#### Record set
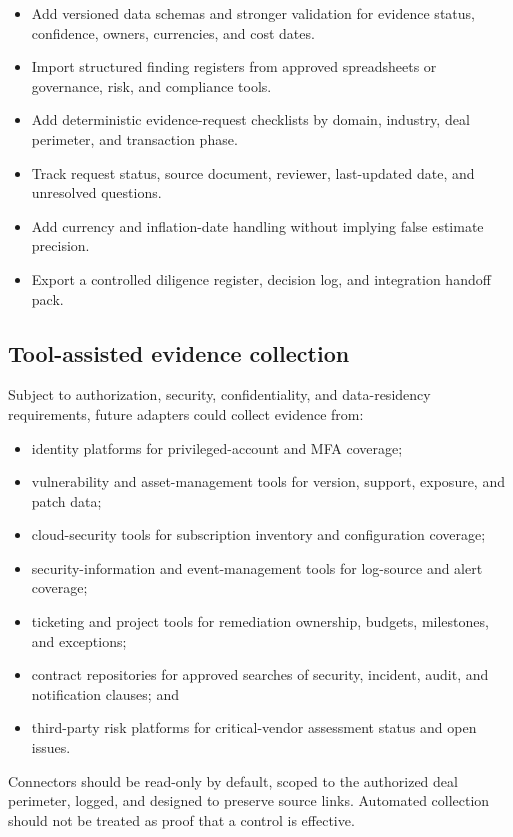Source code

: \documentclass[11pt,a4paper]{article}
\begin{document}
\begin{itemize}
  \item Add versioned data schemas and stronger validation for evidence status, confidence, owners, currencies, and cost dates.
  \item Import structured finding registers from approved spreadsheets or governance, risk, and compliance tools.
  \item Add deterministic evidence-request checklists by domain, industry, deal perimeter, and transaction phase.
  \item Track request status, source document, reviewer, last-updated date, and unresolved questions.
  \item Add currency and inflation-date handling without implying false estimate precision.
  \item Export a controlled diligence register, decision log, and integration handoff pack.
\end{itemize}

\subsection{Tool-assisted evidence collection}

Subject to authorization, security, confidentiality, and data-residency requirements, future adapters could collect evidence from:

\begin{itemize}
  \item identity platforms for privileged-account and MFA coverage;
  \item vulnerability and asset-management tools for version, support, exposure, and patch data;
  \item cloud-security tools for subscription inventory and configuration coverage;
  \item security-information and event-management tools for log-source and alert coverage;
  \item ticketing and project tools for remediation ownership, budgets, milestones, and exceptions;
  \item contract repositories for approved searches of security, incident, audit, and notification clauses; and
  \item third-party risk platforms for critical-vendor assessment status and open issues.
\end{itemize}

Connectors should be read-only by default, scoped to the authorized deal perimeter, logged, and designed to preserve source links. Automated collection should not be treated as proof that a control is effective.
\end{document}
########
§ Aim of the task
From the records above, copy only the lines starting with the line that holds "and patch data;" and going on through the line that holds "Connectors should be", exactly as written.

§ Answer for this exercise
  \item vulnerability and asset-management tools for version, support, exposure, and patch data;
  \item cloud-security tools for subscription inventory and configuration coverage;
  \item security-information and event-management tools for log-source and alert coverage;
  \item ticketing and project tools for remediation ownership, budgets, milestones, and exceptions;
  \item contract repositories for approved searches of security, incident, audit, and notification clauses; and
  \item third-party risk platforms for critical-vendor assessment status and open issues.
\end{itemize}

Connectors should be read-only by default, scoped to the authorized deal perimeter, logged, and designed to preserve source links. Automated collection should not be treated as proof that a control is effective.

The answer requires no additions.